The company, Hawaii's industry leader with roughly one-third of the retail market, over the weekend raised its Oahu wholesale prices by 3 cents a gallon -- the largest one-time jump for Chevron since 1996.
The increase is the first for the company in about a year and a half.
Dealers and others say this is the strongest indication to date that Hawaii's gas prices are heading up, since Chevron historically has been the pace-setter for local prices.
The increase followed a series of 1- and 2-cent decreases Chevron passed to its dealers dating to early 1998. The most recent one came last Wednesday.
In the wake of the weekend increase, some Chevron dealers raised their pump prices by several cents a gallon, prompting competing dealers in some markets to follow suit.
Chevron spokesman Albert Chee Jr. said the company was responding to the local marketplace, noting that prices at competitor gas stations have gone up recently.
"At the end of the day, that's what pretty much dictates movement up or down," Chee said.
The increase, however, prompted critics to blast what the industry has commonly said in the past.
Industry officials have said crude-price declines aren't quickly reflected at the retail level because of a several-month lag between when crude is purchased by Oahu's two refineries and when the resulting gasoline is pumped by motorists at service stations.
Crude prices started spiking up dramatically just last month.
When oil prices go down, Chevron has been slow to react, but that's not the case when prices go up, critics say.
"Funny how that only works one way," said Spencer Hosie, the San Francisco attorney heading the state's $1.8 billion antitrust lawsuit against Hawaii's oil companies. "If oil prices go up, gas prices go up almost immediately."
Added Chevron dealer Frank Young, an outspoken company critic: "The very minute that oil prices go up on the West Coast, (wholesale) prices go up here."
Chevron officials, however, have told the Star-Bulletin that Hawaii prices are based purely on local market conditions and in the short term have no relation to cost, including the going rate for crude.
Chee yesterday said the weekend increase had nothing to do with what's happened on the West Coast, where refinery accidents and rising crude costs have pushed pump prices up dramatically the past several weeks.
At some West Coast stations, prices top even Hawaii's, which on average are the nation's highest.
As crude prices dropped roughly 50 percent between late 1997 and late last year, sending mainland pump prices plunging, Chevron dealers on Oahu saw their wholesale prices drop only a penny or two each time, Young said.
During that period, the Oahu price fell about 12 cents to 88 cents a gallon (excluding taxes) for regular unleaded, according to figures provided by Young.
Chevron's wholesale price for regular unleaded continued dropping this year to a low of 82 cents a gallon before the 3-cent increase over the weekend.
Dealers for other oil companies yesterday said their wholesale prices had not changed.
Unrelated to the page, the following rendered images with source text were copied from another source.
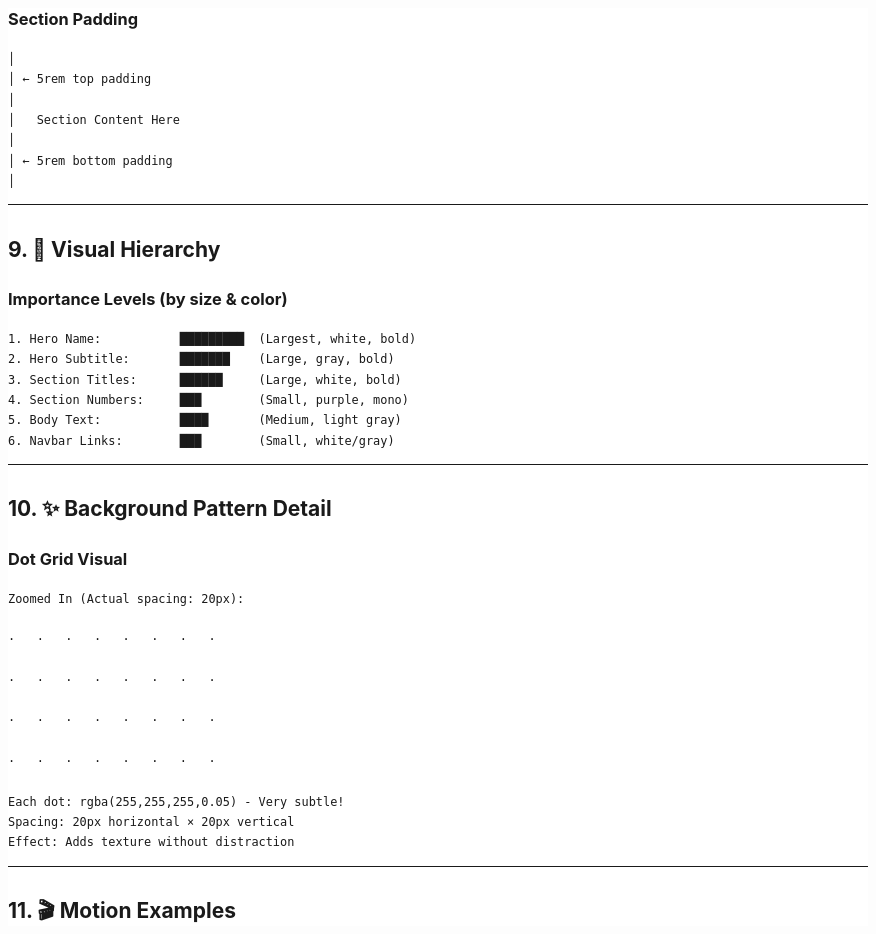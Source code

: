 
### Section Padding
```
│
│ ← 5rem top padding
│
│   Section Content Here
│
│ ← 5rem bottom padding
│
```

---

## 9. 🎯 Visual Hierarchy

### Importance Levels (by size & color)
```
1. Hero Name:           █████████  (Largest, white, bold)
2. Hero Subtitle:       ███████    (Large, gray, bold)
3. Section Titles:      ██████     (Large, white, bold)
4. Section Numbers:     ███        (Small, purple, mono)
5. Body Text:           ████       (Medium, light gray)
6. Navbar Links:        ███        (Small, white/gray)
```

---

## 10. ✨ Background Pattern Detail

### Dot Grid Visual
```
Zoomed In (Actual spacing: 20px):

·   ·   ·   ·   ·   ·   ·   ·
                              
·   ·   ·   ·   ·   ·   ·   ·
                              
·   ·   ·   ·   ·   ·   ·   ·
                              
·   ·   ·   ·   ·   ·   ·   ·

Each dot: rgba(255,255,255,0.05) - Very subtle!
Spacing: 20px horizontal × 20px vertical
Effect: Adds texture without distraction
```

---

## 11. 🎬 Motion Examples
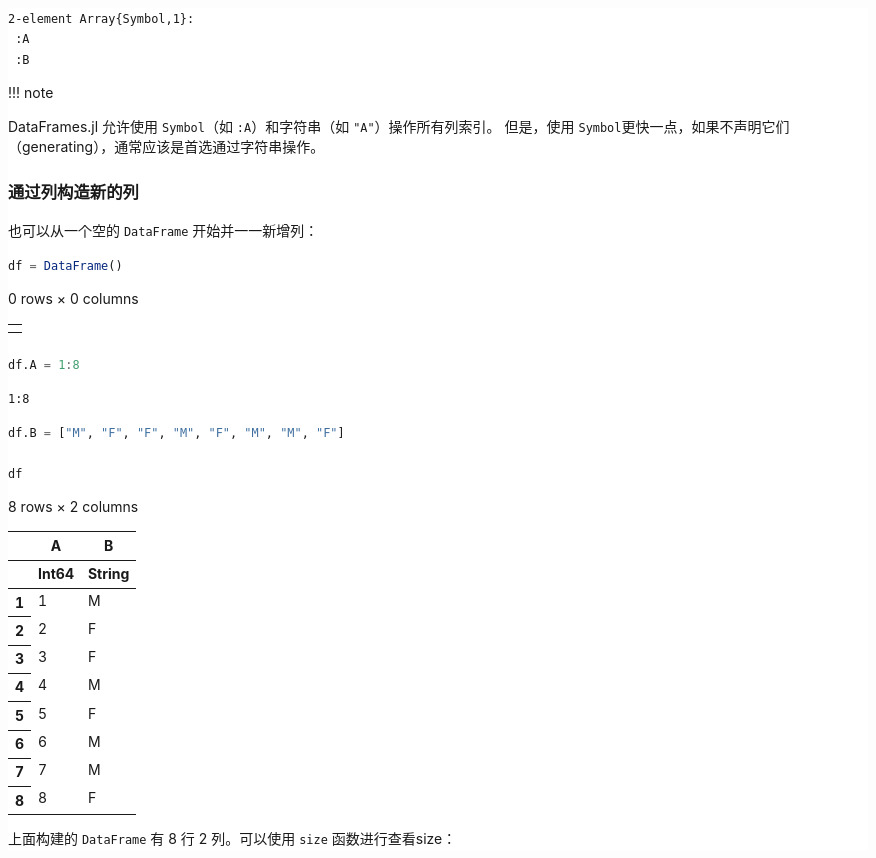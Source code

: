 


    2-element Array{Symbol,1}:
     :A
     :B



<div class="alert alert-info" role="alert">
!!! note
    
    
DataFrames.jl 允许使用 `Symbol`（如 `:A`）和字符串（如 `"A"`）操作所有列索引。 
但是，使用 `Symbol`更快一点，如果不声明它们（generating），通常应该是首选通过字符串操作。
</div>




### 通过列构造新的列

也可以从一个空的 `DataFrame` 开始并一一新增列：


```julia
df = DataFrame()
```




<div class="data-frame"><p>0 rows × 0 columns</p><table class="data-frame"><thead><tr><th></th></tr><tr><th></th></tr></thead><tbody></tbody></table></div>




```julia
df.A = 1:8
```




    1:8




```julia
df.B = ["M", "F", "F", "M", "F", "M", "M", "F"]

df
```




<div class="data-frame"><p>8 rows × 2 columns</p><table class="data-frame"><thead><tr><th></th><th>A</th><th>B</th></tr><tr><th></th><th title="Int64">Int64</th><th title="String">String</th></tr></thead><tbody><tr><th>1</th><td>1</td><td>M</td></tr><tr><th>2</th><td>2</td><td>F</td></tr><tr><th>3</th><td>3</td><td>F</td></tr><tr><th>4</th><td>4</td><td>M</td></tr><tr><th>5</th><td>5</td><td>F</td></tr><tr><th>6</th><td>6</td><td>M</td></tr><tr><th>7</th><td>7</td><td>M</td></tr><tr><th>8</th><td>8</td><td>F</td></tr></tbody></table></div>



上面构建的 `DataFrame` 有 8 行 2 列。可以使用 `size` 函数进行查看size：
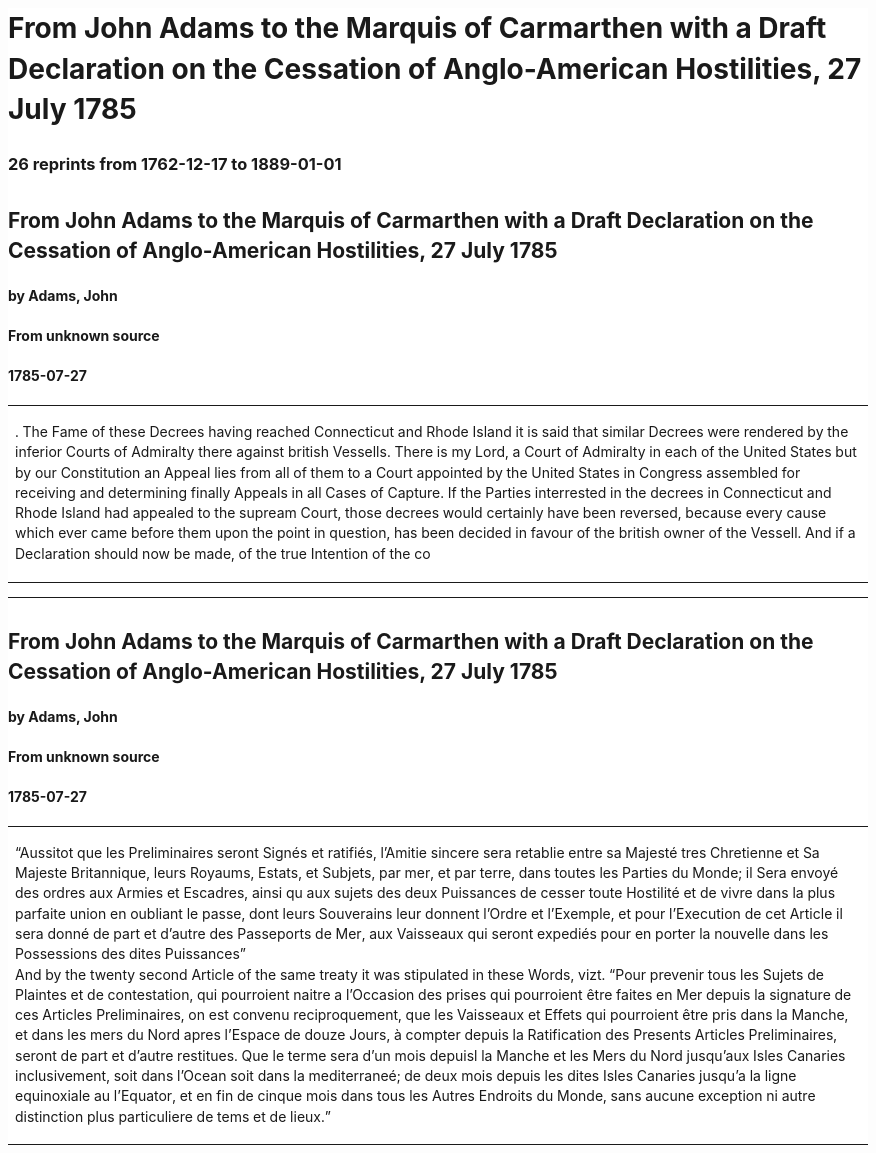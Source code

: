 
# From John Adams to the Marquis of Carmarthen with a Draft Declaration on the Cessation of Anglo-American Hostilities, 27 July 1785

### 26 reprints from 1762-12-17 to 1889-01-01

## From John Adams to the Marquis of Carmarthen with a Draft Declaration on the Cessation of Anglo-American Hostilities, 27 July 1785

#### by Adams, John

#### From unknown source

#### 1785-07-27

<table style="width: 100%;"><tr><td style="width: 50%">

. The Fame of these Decrees having reached Connecticut and Rhode Island it is said that similar Decrees were rendered by the inferior Courts of Admiralty there against british Vessells. There is my Lord, a Court of Admiralty in each of the United States but by our Constitution an Appeal lies from all of them to a Court appointed by the United States in Congress assembled for receiving and determining finally Appeals in all Cases of Capture. If the Parties interrested in the decrees in Connecticut and Rhode Island had appealed to the supream Court, those decrees would certainly have been reversed, because every cause which ever came before them upon the point in question, has been decided in favour of the british owner of the Vessell. And if a Declaration should now be made, of the true Intention of the co
</td></tr></table>

---

## From John Adams to the Marquis of Carmarthen with a Draft Declaration on the Cessation of Anglo-American Hostilities, 27 July 1785

#### by Adams, John

#### From unknown source

#### 1785-07-27

<table style="width: 100%;"><tr><td style="width: 50%">

“Aussitot que les Preliminaires seront Signés et ratifiés, l’Amitie sincere sera retablie entre sa Majesté tres Chretienne et Sa Majeste Britannique, leurs Royaums, Estats, et Subjets, par mer, et par terre, dans toutes les Parties du Monde; il Sera envoyé des ordres aux Armies et Escadres, ainsi qu aux sujets des deux Puissances de cesser toute Hostilité et de vivre dans la plus parfaite union en oubliant le passe, dont leurs Souverains leur donnent l’Ordre et l’Exemple, et pour l’Execution de cet Article il sera donné de part et d’autre des Passeports de Mer, aux Vaisseaux qui seront expediés pour en porter la nouvelle dans les Possessions des dites Puissances”  
And by the twenty second Article of the same treaty it was stipulated in these Words, vizt. “Pour prevenir tous les Sujets de Plaintes et de contestation, qui pourroient naitre a l’Occasion des prises qui pourroient être faites en Mer depuis la signature de ces Articles Preliminaires, on est convenu reciproquement, que les Vaisseaux et Effets qui pourroient être pris dans la Manche, et dans les mers du Nord apres l’Espace de douze Jours, à compter depuis la Ratification des Presents Articles Preliminaires, seront de part et d’autre restitues. Que le terme sera d’un mois depuisl la Manche et les Mers du Nord jusqu’aux Isles Canaries inclusivement, soit dans l’Ocean soit dans la mediterraneé; de deux mois depuis les dites Isles Canaries jusqu’a la ligne equinoxiale au l’Equator, et en fin de cinque mois dans tous les Autres Endroits du Monde, sans aucune exception ni autre distinction plus particuliere de tems et de lieux.”  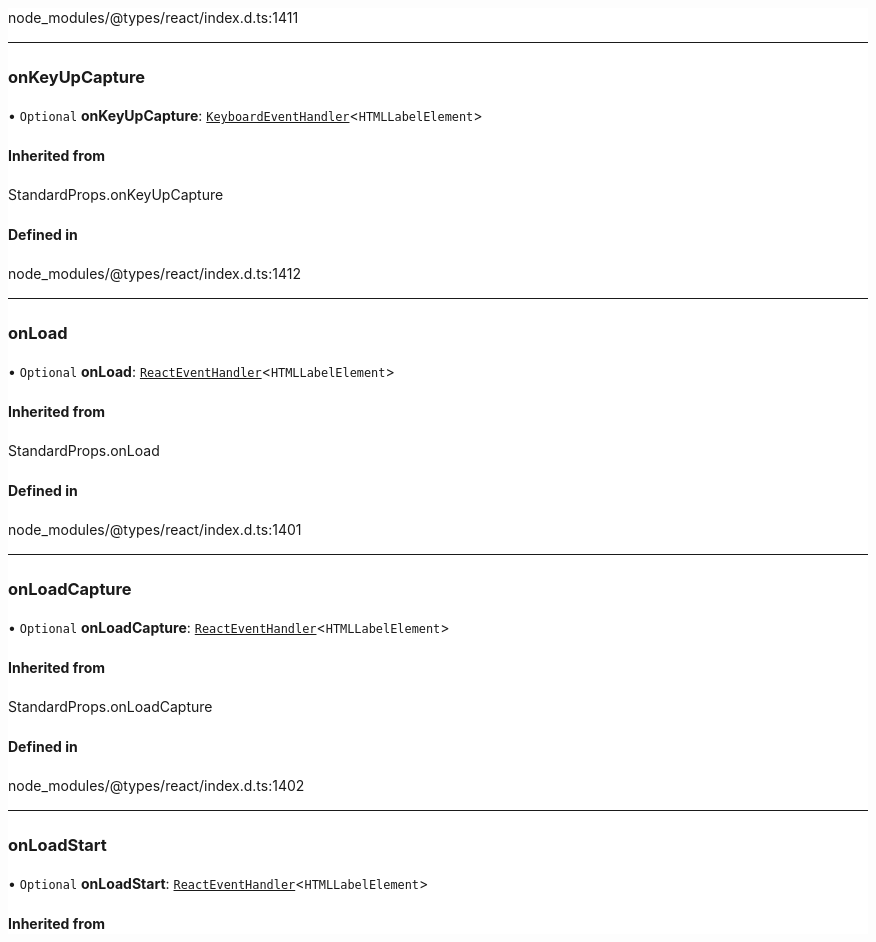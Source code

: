 node_modules/@types/react/index.d.ts:1411

___

### onKeyUpCapture

• `Optional` **onKeyUpCapture**: [`KeyboardEventHandler`](../modules/components_Container._internal_.md#keyboardeventhandler)<`HTMLLabelElement`\>

#### Inherited from

StandardProps.onKeyUpCapture

#### Defined in

node_modules/@types/react/index.d.ts:1412

___

### onLoad

• `Optional` **onLoad**: [`ReactEventHandler`](../modules/components_Container._internal_.md#reacteventhandler)<`HTMLLabelElement`\>

#### Inherited from

StandardProps.onLoad

#### Defined in

node_modules/@types/react/index.d.ts:1401

___

### onLoadCapture

• `Optional` **onLoadCapture**: [`ReactEventHandler`](../modules/components_Container._internal_.md#reacteventhandler)<`HTMLLabelElement`\>

#### Inherited from

StandardProps.onLoadCapture

#### Defined in

node_modules/@types/react/index.d.ts:1402

___

### onLoadStart

• `Optional` **onLoadStart**: [`ReactEventHandler`](../modules/components_Container._internal_.md#reacteventhandler)<`HTMLLabelElement`\>

#### Inherited from
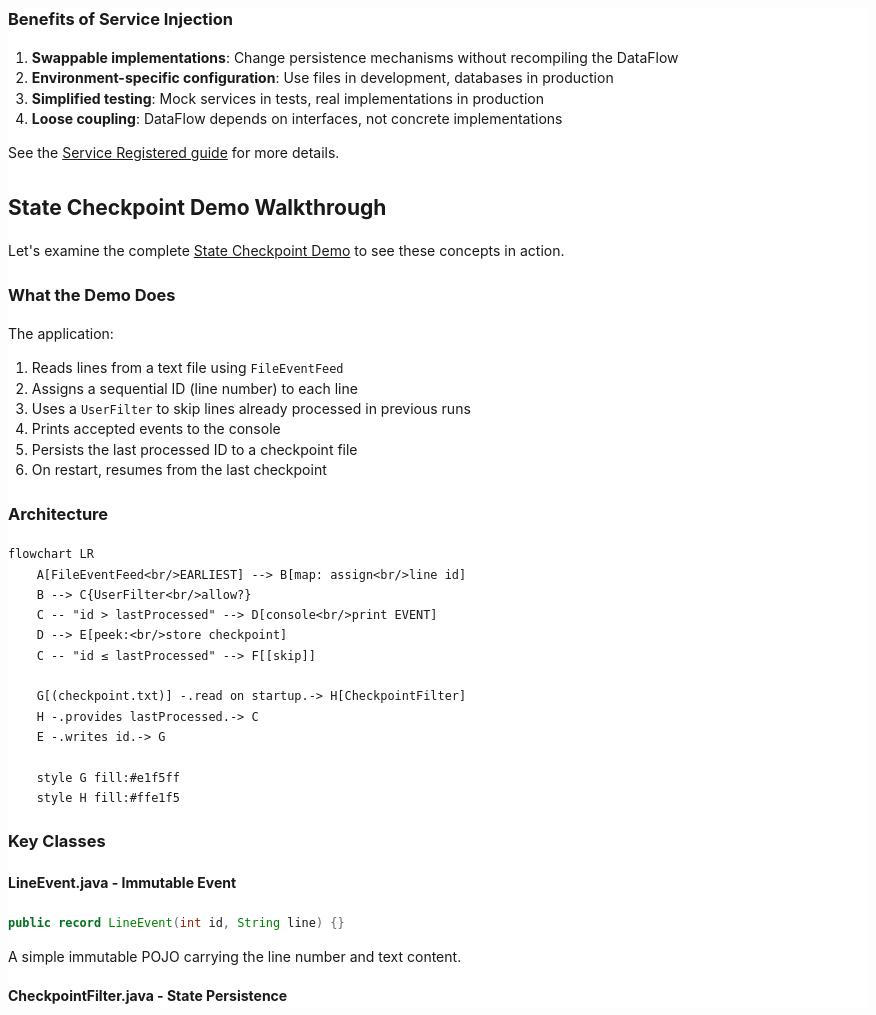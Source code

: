### Benefits of Service Injection

1. **Swappable implementations**: Change persistence mechanisms without recompiling the DataFlow
2. **Environment-specific configuration**: Use files in development, databases in production
3. **Simplified testing**: Mock services in tests, real implementations in production
4. **Loose coupling**: DataFlow depends on interfaces, not concrete implementations

See the [Service Registered guide](../reference/service/service-registered.md) for more details.

## State Checkpoint Demo Walkthrough

Let's examine the complete [State Checkpoint Demo]({{fluxtion_example_src}}/sample-apps/state-checkpoint-demo) to see these concepts in action.

### What the Demo Does

The application:

1. Reads lines from a text file using `FileEventFeed`
2. Assigns a sequential ID (line number) to each line
3. Uses a `UserFilter` to skip lines already processed in previous runs
4. Prints accepted events to the console
5. Persists the last processed ID to a checkpoint file
6. On restart, resumes from the last checkpoint

### Architecture

```mermaid
flowchart LR
    A[FileEventFeed<br/>EARLIEST] --> B[map: assign<br/>line id]
    B --> C{UserFilter<br/>allow?}
    C -- "id > lastProcessed" --> D[console<br/>print EVENT]
    D --> E[peek:<br/>store checkpoint]
    C -- "id ≤ lastProcessed" --> F[[skip]]
    
    G[(checkpoint.txt)] -.read on startup.-> H[CheckpointFilter]
    H -.provides lastProcessed.-> C
    E -.writes id.-> G
    
    style G fill:#e1f5ff
    style H fill:#ffe1f5
```

### Key Classes

#### LineEvent.java - Immutable Event

```java
public record LineEvent(int id, String line) {}
```

A simple immutable POJO carrying the line number and text content.

#### CheckpointFilter.java - State Persistence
But they expected increases imminently because the companies typically match or stay within a few cents of Chevron's prices, they said.
"That's always been the tradition," said Gail Au, who runs a Niu Valley 76 station.
Chevron's Chee disputed that his company has been slow to lower prices.
"Response time is a matter of opinion or what you perceive," he said.
After Arco entered the Oahu market this month with low initial pump prices, Chevron dropped its wholesale prices to dealers twice in two weeks, or 4 cents total, Chee noted.
"People thought we were pretty quick to respond," he said.